Data records:
____

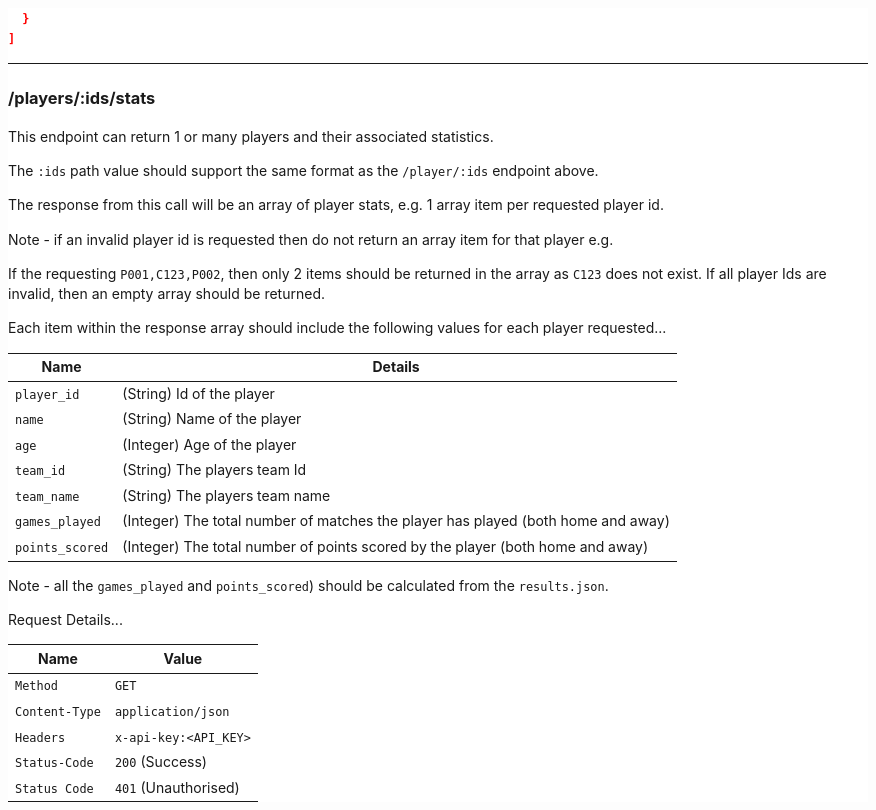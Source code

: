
 ```json
  }
]
```
---
### **/players/:ids/stats**

This endpoint can return 1 or many players and their associated statistics.

The `:ids` path value should support the same format as the `/player/:ids` endpoint above.

The response from this call will be an array of player stats, e.g. 1 array item per requested player id. 

Note - if an invalid player id is requested then do not return an array item for that player e.g.

If the requesting `P001,C123,P002`, then only 2 items should be returned in the array as `C123` does not exist. If all player Ids are invalid, then an empty array should be returned.

Each item within the response array should include the following values for each player requested...

| Name | Details |
|-|-|
|`player_id`| (String) Id of the player |
|`name`| (String) Name of the player |
|`age`| (Integer) Age of the player |
|`team_id`| (String) The players team Id |
|`team_name`| (String) The players team name |
|`games_played`| (Integer) The total number of matches the player has played (both home and away) |
|`points_scored`| (Integer) The total number of points scored by the player (both home and away) |

Note - all the `games_played` and `points_scored`) should be calculated from the `results.json`.

Request Details...

|Name|Value|
|-|-|
| `Method` | `GET` |
| `Content-Type` | `application/json` |
| `Headers` | `x-api-key:<API_KEY>` |
| `Status-Code` | `200` (Success) |
| `Status Code` | `401` (Unauthorised) |
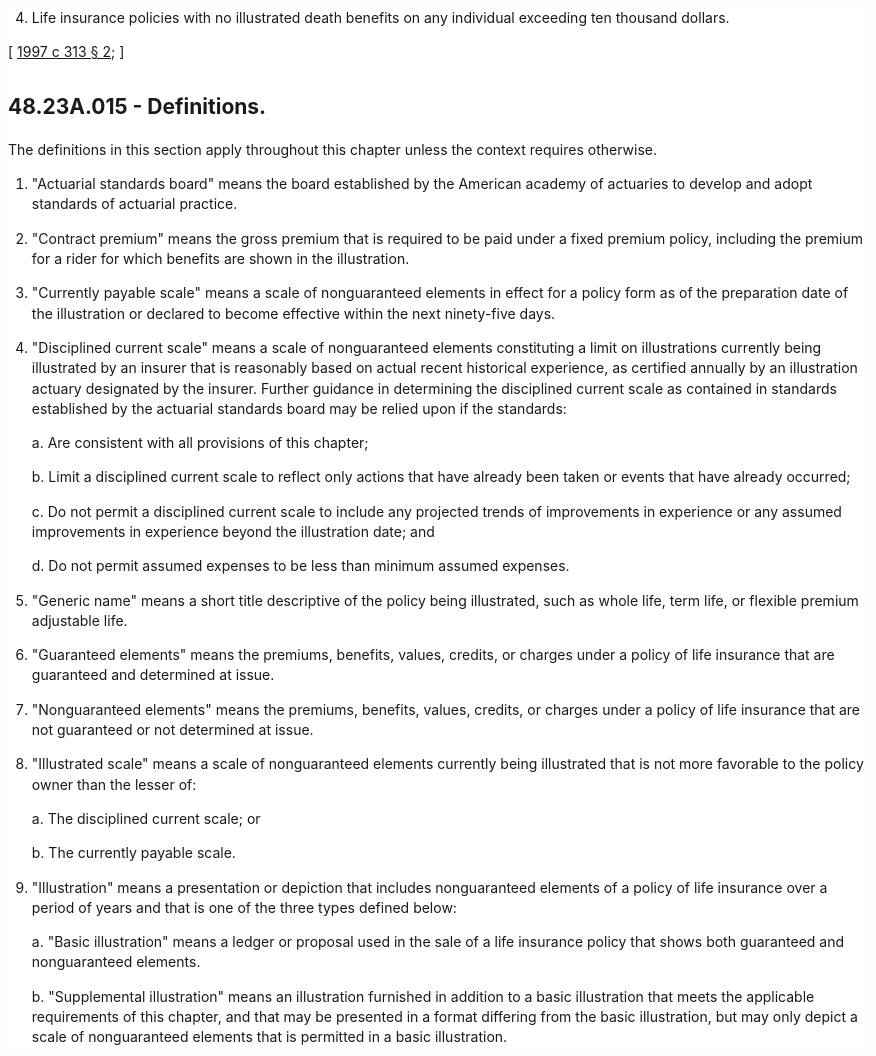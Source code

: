 4. Life insurance policies with no illustrated death benefits on any individual exceeding ten thousand dollars.

\[ [1997 c 313 § 2](http://lawfilesext.leg.wa.gov/biennium/1997-98/Pdf/Bills/Session%20Laws/House/1899-S.SL.pdf?cite=1997%20c%20313%20§%202); \]

## 48.23A.015 - Definitions.
The definitions in this section apply throughout this chapter unless the context requires otherwise.

1. "Actuarial standards board" means the board established by the American academy of actuaries to develop and adopt standards of actuarial practice.

2. "Contract premium" means the gross premium that is required to be paid under a fixed premium policy, including the premium for a rider for which benefits are shown in the illustration.

3. "Currently payable scale" means a scale of nonguaranteed elements in effect for a policy form as of the preparation date of the illustration or declared to become effective within the next ninety-five days.

4. "Disciplined current scale" means a scale of nonguaranteed elements constituting a limit on illustrations currently being illustrated by an insurer that is reasonably based on actual recent historical experience, as certified annually by an illustration actuary designated by the insurer. Further guidance in determining the disciplined current scale as contained in standards established by the actuarial standards board may be relied upon if the standards:

    a.  Are consistent with all provisions of this chapter;

    b.  Limit a disciplined current scale to reflect only actions that have already been taken or events that have already occurred;

    c.  Do not permit a disciplined current scale to include any projected trends of improvements in experience or any assumed improvements in experience beyond the illustration date; and

    d.  Do not permit assumed expenses to be less than minimum assumed expenses.

5. "Generic name" means a short title descriptive of the policy being illustrated, such as whole life, term life, or flexible premium adjustable life.

6. "Guaranteed elements" means the premiums, benefits, values, credits, or charges under a policy of life insurance that are guaranteed and determined at issue.

7. "Nonguaranteed elements" means the premiums, benefits, values, credits, or charges under a policy of life insurance that are not guaranteed or not determined at issue.

8. "Illustrated scale" means a scale of nonguaranteed elements currently being illustrated that is not more favorable to the policy owner than the lesser of:

    a.  The disciplined current scale; or

    b.  The currently payable scale.

9. "Illustration" means a presentation or depiction that includes nonguaranteed elements of a policy of life insurance over a period of years and that is one of the three types defined below:

    a.  "Basic illustration" means a ledger or proposal used in the sale of a life insurance policy that shows both guaranteed and nonguaranteed elements.

    b.  "Supplemental illustration" means an illustration furnished in addition to a basic illustration that meets the applicable requirements of this chapter, and that may be presented in a format differing from the basic illustration, but may only depict a scale of nonguaranteed elements that is permitted in a basic illustration.
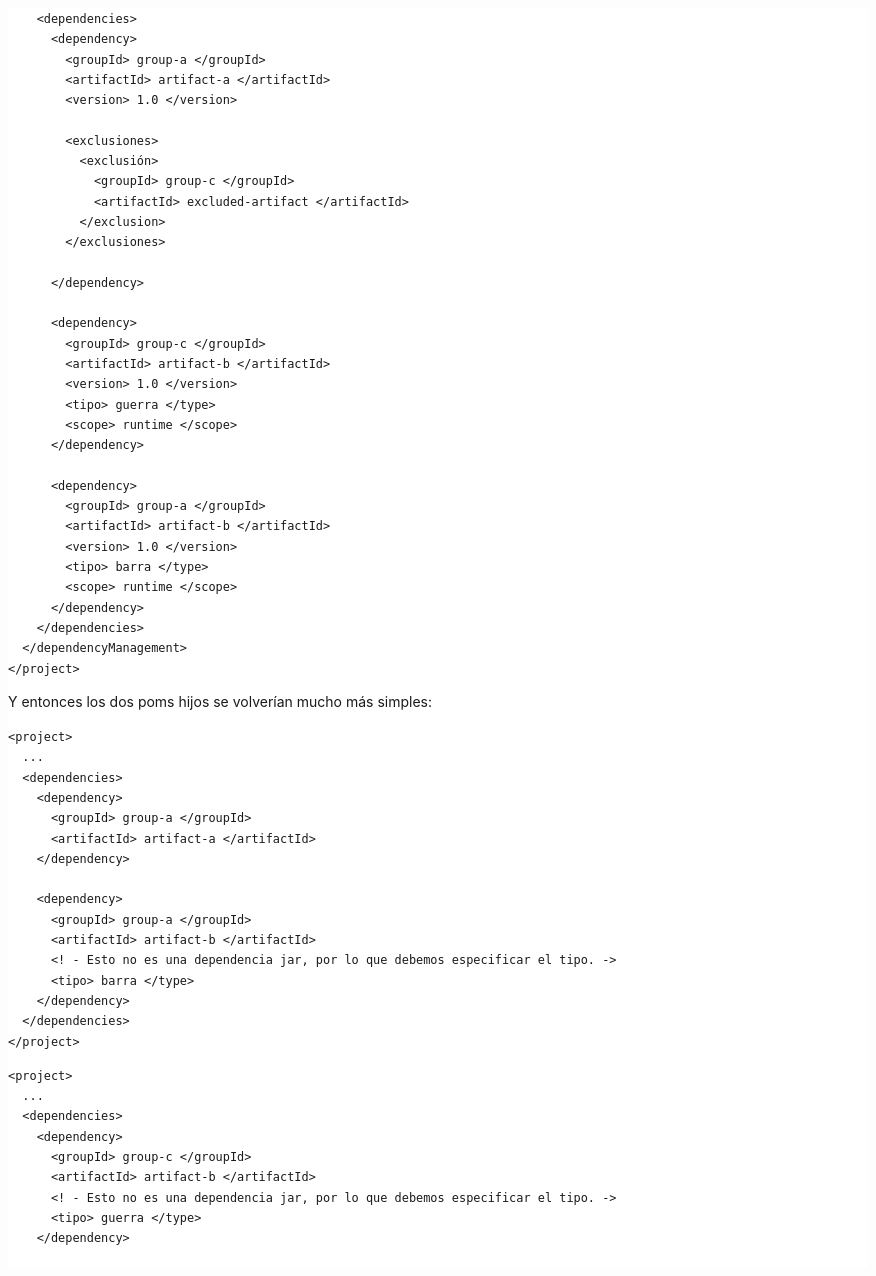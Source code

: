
 ```
    <dependencies>
      <dependency>
        <groupId> group-a </groupId>
        <artifactId> artifact-a </artifactId>
        <version> 1.0 </version>
 
        <exclusiones>
          <exclusión>
            <groupId> group-c </groupId>
            <artifactId> excluded-artifact </artifactId>
          </exclusion>
        </exclusiones>
 
      </dependency>
 
      <dependency>
        <groupId> group-c </groupId>
        <artifactId> artifact-b </artifactId>
        <version> 1.0 </version>
        <tipo> guerra </type>
        <scope> runtime </scope>
      </dependency>
 
      <dependency>
        <groupId> group-a </groupId>
        <artifactId> artifact-b </artifactId>
        <version> 1.0 </version>
        <tipo> barra </type>
        <scope> runtime </scope>
      </dependency>
    </dependencies>
  </dependencyManagement>
</project>
```
Y entonces los dos poms hijos se volverían mucho más simples:
```
<project>
  ...
  <dependencies>
    <dependency>
      <groupId> group-a </groupId>
      <artifactId> artifact-a </artifactId>
    </dependency>
 
    <dependency>
      <groupId> group-a </groupId>
      <artifactId> artifact-b </artifactId>
      <! - Esto no es una dependencia jar, por lo que debemos especificar el tipo. ->
      <tipo> barra </type>
    </dependency>
  </dependencies>
</project>
```
```
<project>
  ...
  <dependencies>
    <dependency>
      <groupId> group-c </groupId>
      <artifactId> artifact-b </artifactId>
      <! - Esto no es una dependencia jar, por lo que debemos especificar el tipo. ->
      <tipo> guerra </type>
    </dependency>
 
```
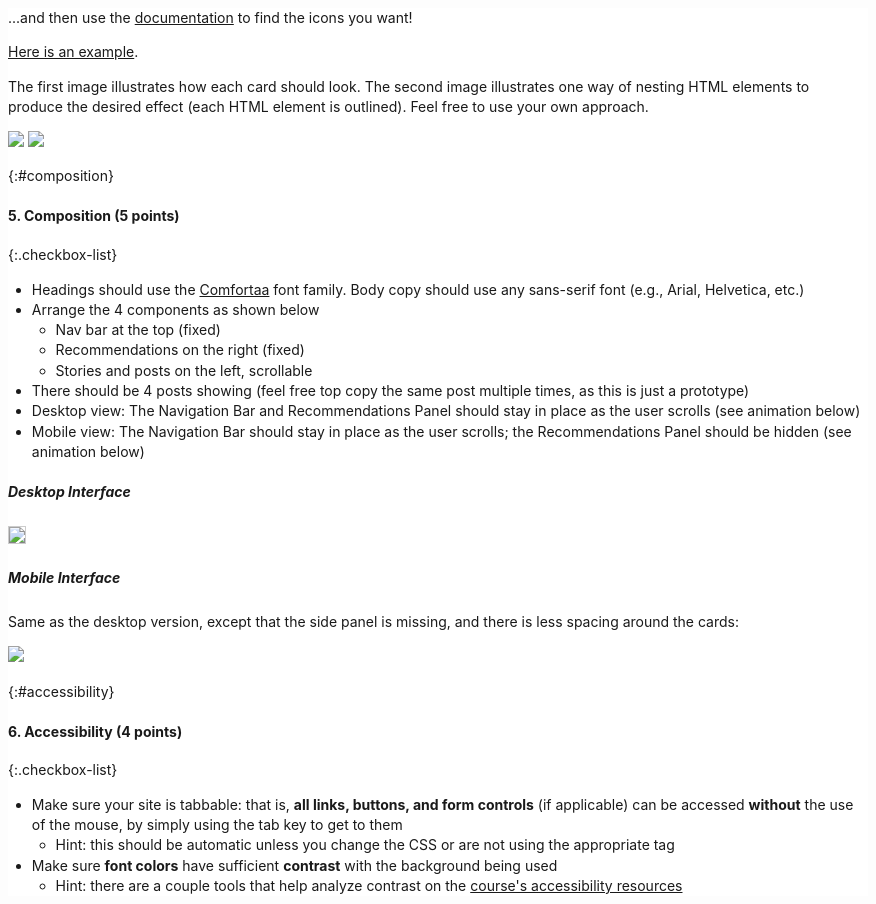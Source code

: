 ...and then use the <a href="https://fontawesome.com/search?o=r&m=free" target="_blank">documentation</a> to find the icons you want! 

<a href="https://github.com/csci344/fall2024/blob/main/course-files/lectures/lecture07/for-hw02-font-awesome/index.html" target="_blank">Here is an example</a>. 


The first image illustrates how each card should look. The second image illustrates one way of nesting HTML elements to produce the desired effect (each HTML element is outlined). Feel free to use your own approach.

<img align="top" style="width:60%;" src="/fall2024/assets/images/homework/hw02/card.png"/>

<img style="width:60%;" src="/fall2024/assets/images/homework/hw02/card-debug.png"/>


{:#composition}
#### 5. Composition (5 points)

{:.checkbox-list}
* Headings should use the <a href="https://fonts.google.com/specimen/Comfortaa?category=Serif,Display,Handwriting" target="_blank">Comfortaa</a> font family. Body copy should use any sans-serif font (e.g., Arial, Helvetica, etc.)
* Arrange the 4 components as shown below
    * Nav bar at the top (fixed)
    * Recommendations on the right (fixed)
    * Stories and posts on the left, scrollable
* There should be 4 posts showing (feel free top copy the same post multiple times, as this is just a prototype)
* Desktop view: The Navigation Bar and Recommendations Panel should stay in place as the user scrolls (see animation below) 
* Mobile view: The Navigation Bar should stay in place as the user scrolls; the Recommendations Panel should be hidden (see animation below)

##### Desktop Interface
<img style="width:95%;border:solid 1px #CCC;" src="/fall2024/assets/images/homework/hw02/hw02-desktop.gif"/>

##### Mobile Interface
Same as the desktop version, except that the side panel is missing, and there is less spacing around the cards:

<img  class="frame medium" src="/fall2024/assets/images/homework/hw02/hw02-mobile.gif"/>

{:#accessibility}
#### 6. Accessibility (4 points)

{:.checkbox-list}
* Make sure your site is tabbable: that is, **all links, buttons, and form controls** (if applicable) can be accessed **without** the use of the mouse, by simply using the tab key to get to them 
    * Hint: this should be automatic unless you change the CSS or are not using the appropriate tag
* Make sure **font colors** have sufficient **contrast** with the background being used 
    * Hint: there are a couple tools that help analyze contrast on the [course's accessibility resources](/fall2024/resources/accessibility)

____

**Task requirements:** Whichever lines of the records above hold the word "Hint" should all be copied out.

**Solution:**
    * Hint: this should be automatic unless you change the CSS or are not using the appropriate tag
    * Hint: there are a couple tools that help analyze contrast on the [course's accessibility resources](/fall2024/resources/accessibility)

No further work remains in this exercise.